Write out the full set of records exactly. Any pictures in them do not belong in the copy.

DATA FOR THIS EXERCISE section start

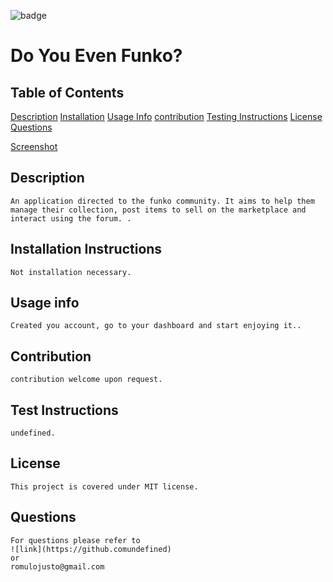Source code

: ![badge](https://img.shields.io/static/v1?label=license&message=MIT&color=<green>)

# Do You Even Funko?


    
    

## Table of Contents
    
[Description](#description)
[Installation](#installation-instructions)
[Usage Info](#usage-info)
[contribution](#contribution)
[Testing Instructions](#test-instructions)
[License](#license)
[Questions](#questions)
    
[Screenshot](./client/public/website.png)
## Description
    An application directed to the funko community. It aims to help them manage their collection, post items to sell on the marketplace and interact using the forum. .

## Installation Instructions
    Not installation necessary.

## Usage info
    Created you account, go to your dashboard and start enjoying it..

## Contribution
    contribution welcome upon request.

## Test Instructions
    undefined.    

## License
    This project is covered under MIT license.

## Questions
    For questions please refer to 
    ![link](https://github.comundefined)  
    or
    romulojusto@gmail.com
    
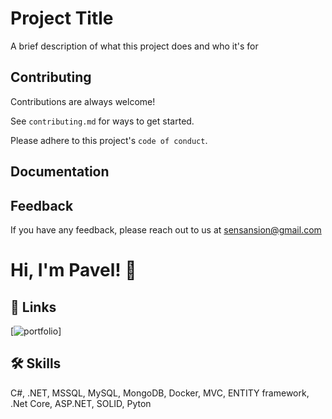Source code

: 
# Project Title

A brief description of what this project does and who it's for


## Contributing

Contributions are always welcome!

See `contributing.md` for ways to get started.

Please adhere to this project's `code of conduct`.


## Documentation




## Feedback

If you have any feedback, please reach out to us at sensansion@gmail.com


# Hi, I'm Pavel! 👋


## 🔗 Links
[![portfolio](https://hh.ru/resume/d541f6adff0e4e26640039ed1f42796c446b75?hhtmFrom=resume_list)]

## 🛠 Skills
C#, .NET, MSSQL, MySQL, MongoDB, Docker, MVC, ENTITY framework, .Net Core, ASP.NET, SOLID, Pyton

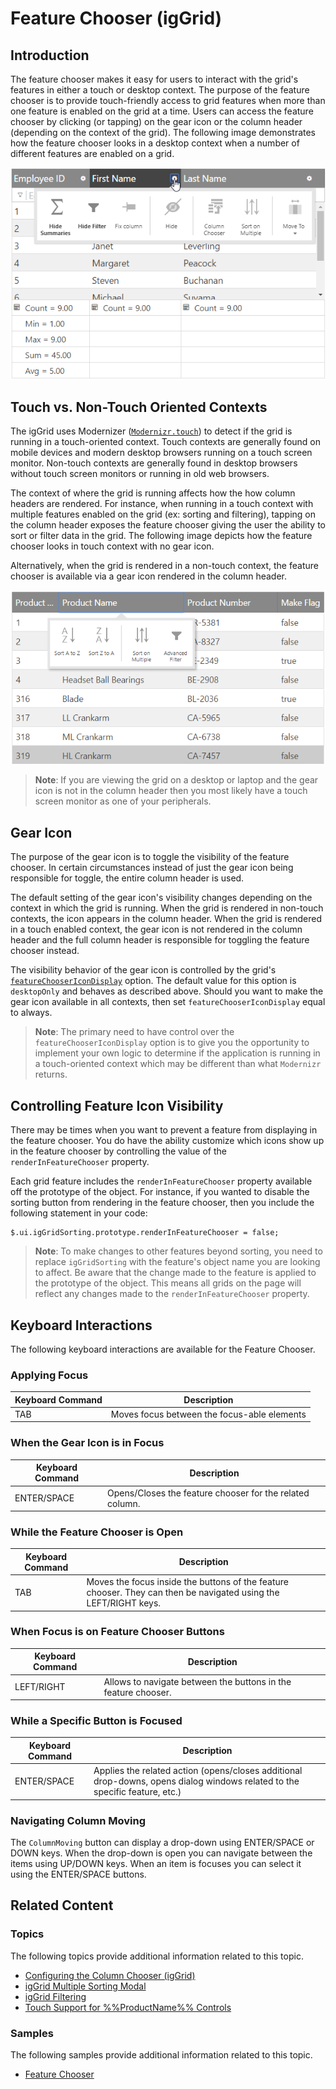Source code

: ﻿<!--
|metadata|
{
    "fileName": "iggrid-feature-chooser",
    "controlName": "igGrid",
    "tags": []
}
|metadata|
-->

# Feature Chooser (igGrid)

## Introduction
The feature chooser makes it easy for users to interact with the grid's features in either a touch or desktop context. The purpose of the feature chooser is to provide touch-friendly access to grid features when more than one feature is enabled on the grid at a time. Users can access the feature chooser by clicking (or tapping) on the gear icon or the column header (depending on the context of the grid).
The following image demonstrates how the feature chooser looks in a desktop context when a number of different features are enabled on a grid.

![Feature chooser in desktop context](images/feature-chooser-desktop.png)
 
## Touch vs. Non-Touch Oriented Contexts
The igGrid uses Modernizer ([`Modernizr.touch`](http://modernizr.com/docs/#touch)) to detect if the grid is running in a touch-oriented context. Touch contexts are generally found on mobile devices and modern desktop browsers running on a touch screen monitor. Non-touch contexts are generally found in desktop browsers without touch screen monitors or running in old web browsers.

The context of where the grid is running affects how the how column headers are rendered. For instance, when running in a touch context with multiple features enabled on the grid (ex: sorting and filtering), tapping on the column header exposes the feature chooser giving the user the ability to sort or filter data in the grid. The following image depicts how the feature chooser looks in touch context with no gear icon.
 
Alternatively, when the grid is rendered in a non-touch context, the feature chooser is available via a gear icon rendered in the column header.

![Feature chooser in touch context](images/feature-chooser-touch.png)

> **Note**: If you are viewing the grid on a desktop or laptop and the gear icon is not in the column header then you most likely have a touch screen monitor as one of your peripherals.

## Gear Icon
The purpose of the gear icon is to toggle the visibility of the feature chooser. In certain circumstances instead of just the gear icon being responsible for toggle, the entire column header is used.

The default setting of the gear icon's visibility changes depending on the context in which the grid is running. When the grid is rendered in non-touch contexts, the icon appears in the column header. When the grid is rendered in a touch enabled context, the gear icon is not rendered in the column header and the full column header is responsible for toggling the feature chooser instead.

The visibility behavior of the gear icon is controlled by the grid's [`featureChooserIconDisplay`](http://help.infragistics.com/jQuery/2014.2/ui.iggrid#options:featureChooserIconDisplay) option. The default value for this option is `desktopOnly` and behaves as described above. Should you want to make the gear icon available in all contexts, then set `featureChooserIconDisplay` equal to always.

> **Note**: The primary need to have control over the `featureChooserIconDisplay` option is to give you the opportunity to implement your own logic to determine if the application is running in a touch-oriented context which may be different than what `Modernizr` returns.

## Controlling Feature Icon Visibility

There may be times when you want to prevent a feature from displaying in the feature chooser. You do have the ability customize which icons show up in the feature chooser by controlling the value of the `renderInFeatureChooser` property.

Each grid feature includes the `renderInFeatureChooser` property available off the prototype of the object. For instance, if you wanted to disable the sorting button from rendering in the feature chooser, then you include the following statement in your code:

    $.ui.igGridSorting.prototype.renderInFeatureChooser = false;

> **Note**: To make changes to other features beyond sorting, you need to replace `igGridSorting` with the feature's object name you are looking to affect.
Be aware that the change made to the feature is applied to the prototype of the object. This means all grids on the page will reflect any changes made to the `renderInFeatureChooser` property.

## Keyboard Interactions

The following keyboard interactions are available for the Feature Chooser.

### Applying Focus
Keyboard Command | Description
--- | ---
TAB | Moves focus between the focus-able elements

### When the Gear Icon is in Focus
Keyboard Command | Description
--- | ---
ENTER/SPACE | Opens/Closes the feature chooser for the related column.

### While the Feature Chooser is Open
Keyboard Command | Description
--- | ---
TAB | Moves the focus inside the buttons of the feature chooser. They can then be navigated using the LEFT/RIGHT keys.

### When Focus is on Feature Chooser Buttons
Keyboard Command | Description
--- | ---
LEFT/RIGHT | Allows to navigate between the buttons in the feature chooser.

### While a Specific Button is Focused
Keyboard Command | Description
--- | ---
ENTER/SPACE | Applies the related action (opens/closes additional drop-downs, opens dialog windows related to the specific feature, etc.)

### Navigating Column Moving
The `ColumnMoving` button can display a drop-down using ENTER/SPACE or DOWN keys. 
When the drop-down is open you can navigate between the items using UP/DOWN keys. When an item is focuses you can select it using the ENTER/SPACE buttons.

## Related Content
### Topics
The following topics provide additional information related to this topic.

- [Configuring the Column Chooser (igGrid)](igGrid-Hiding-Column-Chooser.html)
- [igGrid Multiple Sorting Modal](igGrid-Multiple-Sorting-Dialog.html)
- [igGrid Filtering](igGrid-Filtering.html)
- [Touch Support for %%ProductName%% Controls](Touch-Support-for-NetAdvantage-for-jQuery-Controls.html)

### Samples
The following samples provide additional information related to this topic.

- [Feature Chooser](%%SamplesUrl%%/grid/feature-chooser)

DATA FOR THIS EXERCISE section end

• **WRITTEN ANSWER**:
Source code

: ![badge](https://img.shields.io/static/v1?label=license&message=MIT&color=<green>)

# Do You Even Funko?


    
    

## Table of Contents
    
[Description](#description)
[Installation](#installation-instructions)
[Usage Info](#usage-info)
[contribution](#contribution)
[Testing Instructions](#test-instructions)
[License](#license)
[Questions](#questions)
    
[Screenshot](./client/public/website.png)
## Description
    An application directed to the funko community. It aims to help them manage their collection, post items to sell on the marketplace and interact using the forum. .

## Installation Instructions
    Not installation necessary.

## Usage info
    Created you account, go to your dashboard and start enjoying it..

## Contribution
    contribution welcome upon request.

## Test Instructions
    undefined.    

## License
    This project is covered under MIT license.

## Questions
    For questions please refer to 
    ![link](https://github.comundefined)  
    or
    romulojusto@gmail.com
    
Source code

: 
# Project Title

A brief description of what this project does and who it's for


## Contributing

Contributions are always welcome!

See `contributing.md` for ways to get started.

Please adhere to this project's `code of conduct`.


## Documentation




## Feedback

If you have any feedback, please reach out to us at sensansion@gmail.com


# Hi, I'm Pavel! 👋


## 🔗 Links
[![portfolio](https://hh.ru/resume/d541f6adff0e4e26640039ed1f42796c446b75?hhtmFrom=resume_list)]

## 🛠 Skills
C#, .NET, MSSQL, MySQL, MongoDB, Docker, MVC, ENTITY framework, .Net Core, ASP.NET, SOLID, Pyton

Source code

: ﻿<!--
|metadata|
{
    "fileName": "iggrid-feature-chooser",
    "controlName": "igGrid",
    "tags": []
}
|metadata|
-->

# Feature Chooser (igGrid)

## Introduction
The feature chooser makes it easy for users to interact with the grid's features in either a touch or desktop context. The purpose of the feature chooser is to provide touch-friendly access to grid features when more than one feature is enabled on the grid at a time. Users can access the feature chooser by clicking (or tapping) on the gear icon or the column header (depending on the context of the grid).
The following image demonstrates how the feature chooser looks in a desktop context when a number of different features are enabled on a grid.

![Feature chooser in desktop context](images/feature-chooser-desktop.png)
 
## Touch vs. Non-Touch Oriented Contexts
The igGrid uses Modernizer ([`Modernizr.touch`](http://modernizr.com/docs/#touch)) to detect if the grid is running in a touch-oriented context. Touch contexts are generally found on mobile devices and modern desktop browsers running on a touch screen monitor. Non-touch contexts are generally found in desktop browsers without touch screen monitors or running in old web browsers.

The context of where the grid is running affects how the how column headers are rendered. For instance, when running in a touch context with multiple features enabled on the grid (ex: sorting and filtering), tapping on the column header exposes the feature chooser giving the user the ability to sort or filter data in the grid. The following image depicts how the feature chooser looks in touch context with no gear icon.
 
Alternatively, when the grid is rendered in a non-touch context, the feature chooser is available via a gear icon rendered in the column header.

![Feature chooser in touch context](images/feature-chooser-touch.png)

> **Note**: If you are viewing the grid on a desktop or laptop and the gear icon is not in the column header then you most likely have a touch screen monitor as one of your peripherals.

## Gear Icon
The purpose of the gear icon is to toggle the visibility of the feature chooser. In certain circumstances instead of just the gear icon being responsible for toggle, the entire column header is used.

The default setting of the gear icon's visibility changes depending on the context in which the grid is running. When the grid is rendered in non-touch contexts, the icon appears in the column header. When the grid is rendered in a touch enabled context, the gear icon is not rendered in the column header and the full column header is responsible for toggling the feature chooser instead.

The visibility behavior of the gear icon is controlled by the grid's [`featureChooserIconDisplay`](http://help.infragistics.com/jQuery/2014.2/ui.iggrid#options:featureChooserIconDisplay) option. The default value for this option is `desktopOnly` and behaves as described above. Should you want to make the gear icon available in all contexts, then set `featureChooserIconDisplay` equal to always.

> **Note**: The primary need to have control over the `featureChooserIconDisplay` option is to give you the opportunity to implement your own logic to determine if the application is running in a touch-oriented context which may be different than what `Modernizr` returns.

## Controlling Feature Icon Visibility

There may be times when you want to prevent a feature from displaying in the feature chooser. You do have the ability customize which icons show up in the feature chooser by controlling the value of the `renderInFeatureChooser` property.

Each grid feature includes the `renderInFeatureChooser` property available off the prototype of the object. For instance, if you wanted to disable the sorting button from rendering in the feature chooser, then you include the following statement in your code:

    $.ui.igGridSorting.prototype.renderInFeatureChooser = false;

> **Note**: To make changes to other features beyond sorting, you need to replace `igGridSorting` with the feature's object name you are looking to affect.
Be aware that the change made to the feature is applied to the prototype of the object. This means all grids on the page will reflect any changes made to the `renderInFeatureChooser` property.

## Keyboard Interactions

The following keyboard interactions are available for the Feature Chooser.

### Applying Focus
Keyboard Command | Description
--- | ---
TAB | Moves focus between the focus-able elements

### When the Gear Icon is in Focus
Keyboard Command | Description
--- | ---
ENTER/SPACE | Opens/Closes the feature chooser for the related column.

### While the Feature Chooser is Open
Keyboard Command | Description
--- | ---
TAB | Moves the focus inside the buttons of the feature chooser. They can then be navigated using the LEFT/RIGHT keys.

### When Focus is on Feature Chooser Buttons
Keyboard Command | Description
--- | ---
LEFT/RIGHT | Allows to navigate between the buttons in the feature chooser.

### While a Specific Button is Focused
Keyboard Command | Description
--- | ---
ENTER/SPACE | Applies the related action (opens/closes additional drop-downs, opens dialog windows related to the specific feature, etc.)

### Navigating Column Moving
The `ColumnMoving` button can display a drop-down using ENTER/SPACE or DOWN keys. 
When the drop-down is open you can navigate between the items using UP/DOWN keys. When an item is focuses you can select it using the ENTER/SPACE buttons.

## Related Content
### Topics
The following topics provide additional information related to this topic.

- [Configuring the Column Chooser (igGrid)](igGrid-Hiding-Column-Chooser.html)
- [igGrid Multiple Sorting Modal](igGrid-Multiple-Sorting-Dialog.html)
- [igGrid Filtering](igGrid-Filtering.html)
- [Touch Support for %%ProductName%% Controls](Touch-Support-for-NetAdvantage-for-jQuery-Controls.html)

### Samples
The following samples provide additional information related to this topic.

- [Feature Chooser](%%SamplesUrl%%/grid/feature-chooser)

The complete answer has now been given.